The private sector, left to itself, will offer no trains at all, some buses and airplanes, and a whole continent full of private autos. Such a system will neither save money nor best serve needs.
Moreover, it will still be publicly supported. The bus enjoys the indirect but indispensable subsidy of a highway network paid for by tax dollars, and the airplane enjoys subsidies that extent from the factory to the control tower and the airport. Without such benefits neither mode could offer service at affordable prices.
That leaves the auto. The taxpayer has been willing to pay for building highways because he wants to drive on them; he may feel differently as he keeps experiencing the well-nigh prohibitive costs of maintaining them. The automobile as the centerpiece of the US transportation system will in no way reduce the total tax bills (nor rescue the economy, nor lessen US reliance upon foreign oil).
The question, then, is not whether to subsidize transportation but how to allocate the subsidies. Total dependence upon highway and air travel is strategically unsound, financially shortsigted, ecologically harmful, and unconscionably wasteful.
The administration believes that a "protracted conventional war" with the Soviet Union could occur and is designing military strategy to fit. The ability to move large numbers of people by rail would then become a necessity, especially if, as seems likely, the war involved the Middle East and disrupted oil shipments.

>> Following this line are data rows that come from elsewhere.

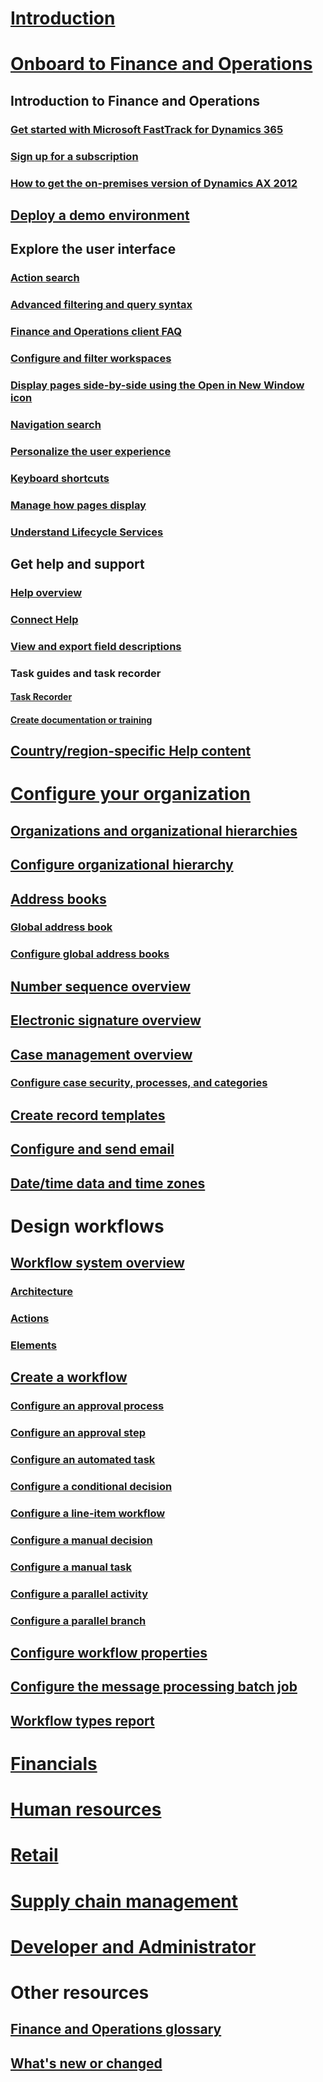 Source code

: # [Introduction](index.md)

# [Onboard to Finance and Operations](get-started/onboarding-home.md)
## Introduction to Finance and Operations
### [Get started with Microsoft FastTrack for Dynamics 365](get-started/fasttrack-dynamics-365-overview.md)
### [Sign up for a subscription](/dynamics365/unified-operations/dev-itpro/dev-tools/sign-up-preview-subscription?toc=/dynamics365/unified-operations/fin-and-ops/toc.json)
### [How to get the on-premises version of Dynamics AX 2012](/dynamics365/unified-operations/dev-itpro/deployment/csp-download-customersource?toc=/dynamics365/unified-operations/fin-and-ops/toc.json)
## [Deploy a demo environment](/dynamics365/unified-operations/dev-itpro/deployment/deploy-demo-environment?toc=/dynamics365/unified-operations/fin-and-ops/toc.json)

## Explore the user interface
### [Action search](get-started/action-search.md)
### [Advanced filtering and query syntax](get-started/advanced-filtering-query-options.md)
### [Finance and Operations client FAQ](get-started/client-faq.md)
### [Configure and filter workspaces](get-started/configure-filter-workspaces.md)
### [Display pages side-by-side using the Open in New Window icon](get-started/display-pages-side-by-side.md)
### [Navigation search](get-started/navigation-search.md)
### [Personalize the user experience](get-started/personalize-user-experience.md)
### [Keyboard shortcuts](get-started/shortcut-keys.md)
### [Manage how pages display](get-started/window-management.md)
### [Understand Lifecycle Services](/dynamics365/unified-operations/dev-itpro/lifecycle-services/lcs-works-lcs?toc=/dynamics365/unified-operations/fin-and-ops/toc.json)

## Get help and support
### [Help overview](/dynamics365/unified-operations/dev-itpro/get-started/help-overview?toc=/dynamics365/unified-operations/fin-and-ops/toc.json)
### [Connect Help](/dynamics365/unified-operations/dev-itpro/get-started/help-connect?toc=/dynamics365/unified-operations/fin-and-ops/toc.json)
### [View and export field descriptions](get-started/view-export-field-descriptions.md)

### Task guides and task recorder
#### [Task Recorder](/dynamics365/unified-operations/dev-itpro/user-interface/task-recorder?toc=/dynamics365/unified-operations/fin-and-ops/toc.json)
#### [Create documentation or training](/dynamics365/unified-operations/dev-itpro/user-interface/task-recorder?toc=/dynamics365/unified-operations/fin-and-ops/toc.json)

## [Country/region-specific Help content](/dynamics365/unified-operations/dev-itpro/lcs-solutions/country-region?toc=/dynamics365/unified-operations/fin-and-ops/toc.json)

# [Configure your organization](organization-administration/organization-administration-home-page.md)
## [Organizations and organizational hierarchies](organization-administration/organizations-organizational-hierarchies.md)
## [Configure organizational hierarchy](organization-administration/plan-organizational-hierarchy.md)
## [Address books](organization-administration/qa-address-books.md)
### [Global address book](organization-administration/overview-global-address-book.md)
### [Configure global address books](organization-administration/plan-configuration-global-address-book-additional-address-books.md)
## [Number sequence overview](organization-administration/number-sequence-overview.md)
## [Electronic signature overview](organization-administration/electronic-signature-overview.md)
## [Case management overview](organization-administration/cases.md)
### [Configure case security, processes, and categories](organization-administration/plan-case-management.md)
## [Create record templates](organization-administration/record-templates.md)
## [Configure and send email](organization-administration/configure-email.md)
## [Date/time data and time zones](organization-administration/date-time-zones.md)

# Design workflows
## [Workflow system overview](organization-administration/overview-workflow-system.md)
### [Architecture](organization-administration/workflow-system-architecture.md)
### [Actions](organization-administration/workflow-actions.md)
### [Elements](organization-administration/workflow-elements.md)
## [Create a workflow](organization-administration/create-workflow.md)
### [Configure an approval process](organization-administration/configure-approval-process-workflow.md)
### [Configure an approval step](organization-administration/configure-approval-step-workflow.md)
### [Configure an automated task](organization-administration/configure-automated-task-workflow.md)
### [Configure a conditional decision](organization-administration/configure-conditional-decision-workflow.md)
### [Configure a line-item workflow](organization-administration/configure-line-item-workflow.md)
### [Configure a manual decision](organization-administration/configure-manual-decision-workflow.md)
### [Configure a manual task](organization-administration/configure-manual-task-workflow.md)
### [Configure a parallel activity](organization-administration/configure-parallel-activity-workflow.md)
### [Configure a parallel branch](organization-administration/configure-parallel-branch-workflow.md)
## [Configure workflow properties](organization-administration/configure-workflow-properties.md)
## [Configure the message processing batch job](organization-administration/workflow-batch-job-critical.md)
## [Workflow types report](organization-administration/workflow-types-report.md)

# [Financials](/dynamics365/unified-operations/financials/index)

# [Human resources](/dynamics365/unified-operations/talent/index)

# [Retail](/dynamics365/unified-operations/retail/index)

# [Supply chain management](/dynamics365/unified-operations/supply-chain/index)

# [Developer and Administrator](/dynamics365/unified-operations/dev-itpro/index)

# Other resources
## [Finance and Operations glossary](get-started/glossary.md)
## [What's new or changed](/dynamics365/unified-operations/dev-itpro/get-started/whats-new-changed?toc=/dynamics365/unified-operations/fin-and-ops/toc.json)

Even without a national emergency there is no reason to shy away from the principle of governmental support for rail travel. All other industrial nations maintain conspicuously better rail service than the US does. They do this at public expense. They grapple with the same economic problems that confront the United States, including inflation, yet none of them is sacrificing or emasculating its rail system in the process.
It may offend the austerity-minded and baffle the jet set and the auto freaks to observe that travel on those foreign trains is an unparalleled delight, but the point is not irrelevant; other societies maintain high-quality rail service because they appreciate its benefits.Not least among these, far from incidentally, is the boon conferred upon the elderly and the handicapped.
Every dollar "saved" by pruning trains out of today's budget will be spent many times over, somewhere, as highway and air travel becomes more expensive. Nothing we have experienced since 1973 warrants the blithe assumption that we will always find enough fuel at prices people are willing to pay. And we surely aren t trying to solve the problem by making travel to expensive that only the wealthy can afford it -- are we?
Remember, too, that the train -- per passenger, per mile traveled -- does the least environmental harm. This does not appear to be a major concern of the new administration, but it remains a concern of the American people (and of their Canadian neighbors, whose problems with acid rain owes something to US exhaust emissions). Financial policies that ignore the environment are not, in the long run, affordable.
Energy remains the decisive factor. A balancedm nationwide transportation system must strive for maximum energy efficiency.It must also offer alternative modes of travel in the event of prolonged fuel shortages or other emergencies. A good rail network is an essential part of such a system, because -- and here, by all logic, is the clincher -- the train is the most energy-efficient way of transporting people. By far.
The US should be adding trains, not eliminating them. If that is impossible in today's climate, let us at least in the name of common sense keep the ones we have.